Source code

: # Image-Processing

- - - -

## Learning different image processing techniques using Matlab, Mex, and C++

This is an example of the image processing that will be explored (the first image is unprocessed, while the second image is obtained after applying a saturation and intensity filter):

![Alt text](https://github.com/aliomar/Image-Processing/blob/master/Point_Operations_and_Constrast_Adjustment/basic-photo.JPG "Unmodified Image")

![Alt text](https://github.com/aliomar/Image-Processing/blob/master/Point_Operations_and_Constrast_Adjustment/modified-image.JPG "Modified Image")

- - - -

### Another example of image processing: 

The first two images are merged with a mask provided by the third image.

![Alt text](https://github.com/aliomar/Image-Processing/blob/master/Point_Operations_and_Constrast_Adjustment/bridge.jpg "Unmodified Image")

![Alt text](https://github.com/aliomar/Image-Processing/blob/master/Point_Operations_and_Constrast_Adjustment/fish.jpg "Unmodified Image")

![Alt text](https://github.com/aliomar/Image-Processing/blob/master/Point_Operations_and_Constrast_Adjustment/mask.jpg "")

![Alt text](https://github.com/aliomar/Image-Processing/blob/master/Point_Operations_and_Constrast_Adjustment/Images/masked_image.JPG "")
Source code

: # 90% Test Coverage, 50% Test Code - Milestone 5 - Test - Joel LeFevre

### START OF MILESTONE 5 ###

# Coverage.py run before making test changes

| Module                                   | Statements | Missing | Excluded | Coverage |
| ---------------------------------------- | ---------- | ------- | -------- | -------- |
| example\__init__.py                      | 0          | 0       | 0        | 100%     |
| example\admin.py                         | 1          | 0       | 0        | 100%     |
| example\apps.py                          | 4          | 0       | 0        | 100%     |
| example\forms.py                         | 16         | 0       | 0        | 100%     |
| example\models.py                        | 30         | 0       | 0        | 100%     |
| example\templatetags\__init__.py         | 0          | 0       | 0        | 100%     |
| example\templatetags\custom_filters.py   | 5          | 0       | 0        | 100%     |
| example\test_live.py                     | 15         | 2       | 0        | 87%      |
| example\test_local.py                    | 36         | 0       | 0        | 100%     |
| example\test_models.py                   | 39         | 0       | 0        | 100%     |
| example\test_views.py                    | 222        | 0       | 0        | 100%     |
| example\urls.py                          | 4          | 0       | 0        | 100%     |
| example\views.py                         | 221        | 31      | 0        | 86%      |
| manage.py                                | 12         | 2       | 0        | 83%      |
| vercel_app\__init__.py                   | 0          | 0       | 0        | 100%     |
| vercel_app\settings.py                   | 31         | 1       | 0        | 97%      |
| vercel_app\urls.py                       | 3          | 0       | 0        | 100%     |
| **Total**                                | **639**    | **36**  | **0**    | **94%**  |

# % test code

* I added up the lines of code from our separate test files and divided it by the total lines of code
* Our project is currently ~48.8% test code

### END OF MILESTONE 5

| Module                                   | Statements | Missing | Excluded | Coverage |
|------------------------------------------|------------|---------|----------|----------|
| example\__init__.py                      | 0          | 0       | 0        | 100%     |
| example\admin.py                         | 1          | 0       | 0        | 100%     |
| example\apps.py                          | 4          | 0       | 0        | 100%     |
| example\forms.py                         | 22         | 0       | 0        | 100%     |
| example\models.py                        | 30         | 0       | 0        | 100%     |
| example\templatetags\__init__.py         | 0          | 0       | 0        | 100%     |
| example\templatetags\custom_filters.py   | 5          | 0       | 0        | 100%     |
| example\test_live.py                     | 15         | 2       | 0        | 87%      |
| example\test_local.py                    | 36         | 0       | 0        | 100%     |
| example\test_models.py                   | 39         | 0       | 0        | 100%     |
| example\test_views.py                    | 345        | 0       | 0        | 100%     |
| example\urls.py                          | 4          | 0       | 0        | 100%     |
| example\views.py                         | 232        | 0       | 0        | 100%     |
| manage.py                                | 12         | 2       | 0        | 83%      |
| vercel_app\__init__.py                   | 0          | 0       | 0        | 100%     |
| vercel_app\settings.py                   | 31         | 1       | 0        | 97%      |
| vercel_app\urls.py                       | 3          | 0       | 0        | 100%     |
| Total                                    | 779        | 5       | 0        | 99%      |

• **PROBLEM TO SOLVE**
Write each entry out again, exactly as it reads above.

• **TASK OUTPUT**
Source code

: # Image-Processing

- - - -

## Learning different image processing techniques using Matlab, Mex, and C++

This is an example of the image processing that will be explored (the first image is unprocessed, while the second image is obtained after applying a saturation and intensity filter):

![Alt text](https://github.com/aliomar/Image-Processing/blob/master/Point_Operations_and_Constrast_Adjustment/basic-photo.JPG "Unmodified Image")

![Alt text](https://github.com/aliomar/Image-Processing/blob/master/Point_Operations_and_Constrast_Adjustment/modified-image.JPG "Modified Image")

- - - -

### Another example of image processing: 

The first two images are merged with a mask provided by the third image.

![Alt text](https://github.com/aliomar/Image-Processing/blob/master/Point_Operations_and_Constrast_Adjustment/bridge.jpg "Unmodified Image")

![Alt text](https://github.com/aliomar/Image-Processing/blob/master/Point_Operations_and_Constrast_Adjustment/fish.jpg "Unmodified Image")

![Alt text](https://github.com/aliomar/Image-Processing/blob/master/Point_Operations_and_Constrast_Adjustment/mask.jpg "")

![Alt text](https://github.com/aliomar/Image-Processing/blob/master/Point_Operations_and_Constrast_Adjustment/Images/masked_image.JPG "")
Source code

: # 90% Test Coverage, 50% Test Code - Milestone 5 - Test - Joel LeFevre

### START OF MILESTONE 5 ###

# Coverage.py run before making test changes

| Module                                   | Statements | Missing | Excluded | Coverage |
| ---------------------------------------- | ---------- | ------- | -------- | -------- |
| example\__init__.py                      | 0          | 0       | 0        | 100%     |
| example\admin.py                         | 1          | 0       | 0        | 100%     |
| example\apps.py                          | 4          | 0       | 0        | 100%     |
| example\forms.py                         | 16         | 0       | 0        | 100%     |
| example\models.py                        | 30         | 0       | 0        | 100%     |
| example\templatetags\__init__.py         | 0          | 0       | 0        | 100%     |
| example\templatetags\custom_filters.py   | 5          | 0       | 0        | 100%     |
| example\test_live.py                     | 15         | 2       | 0        | 87%      |
| example\test_local.py                    | 36         | 0       | 0        | 100%     |
| example\test_models.py                   | 39         | 0       | 0        | 100%     |
| example\test_views.py                    | 222        | 0       | 0        | 100%     |
| example\urls.py                          | 4          | 0       | 0        | 100%     |
| example\views.py                         | 221        | 31      | 0        | 86%      |
| manage.py                                | 12         | 2       | 0        | 83%      |
| vercel_app\__init__.py                   | 0          | 0       | 0        | 100%     |
| vercel_app\settings.py                   | 31         | 1       | 0        | 97%      |
| vercel_app\urls.py                       | 3          | 0       | 0        | 100%     |
| **Total**                                | **639**    | **36**  | **0**    | **94%**  |

# % test code

* I added up the lines of code from our separate test files and divided it by the total lines of code
* Our project is currently ~48.8% test code

### END OF MILESTONE 5

| Module                                   | Statements | Missing | Excluded | Coverage |
|------------------------------------------|------------|---------|----------|----------|
| example\__init__.py                      | 0          | 0       | 0        | 100%     |
| example\admin.py                         | 1          | 0       | 0        | 100%     |
| example\apps.py                          | 4          | 0       | 0        | 100%     |
| example\forms.py                         | 22         | 0       | 0        | 100%     |
| example\models.py                        | 30         | 0       | 0        | 100%     |
| example\templatetags\__init__.py         | 0          | 0       | 0        | 100%     |
| example\templatetags\custom_filters.py   | 5          | 0       | 0        | 100%     |
| example\test_live.py                     | 15         | 2       | 0        | 87%      |
| example\test_local.py                    | 36         | 0       | 0        | 100%     |
| example\test_models.py                   | 39         | 0       | 0        | 100%     |
| example\test_views.py                    | 345        | 0       | 0        | 100%     |
| example\urls.py                          | 4          | 0       | 0        | 100%     |
| example\views.py                         | 232        | 0       | 0        | 100%     |
| manage.py                                | 12         | 2       | 0        | 83%      |
| vercel_app\__init__.py                   | 0          | 0       | 0        | 100%     |
| vercel_app\settings.py                   | 31         | 1       | 0        | 97%      |
| vercel_app\urls.py                       | 3          | 0       | 0        | 100%     |
| Total                                    | 779        | 5       | 0        | 99%      |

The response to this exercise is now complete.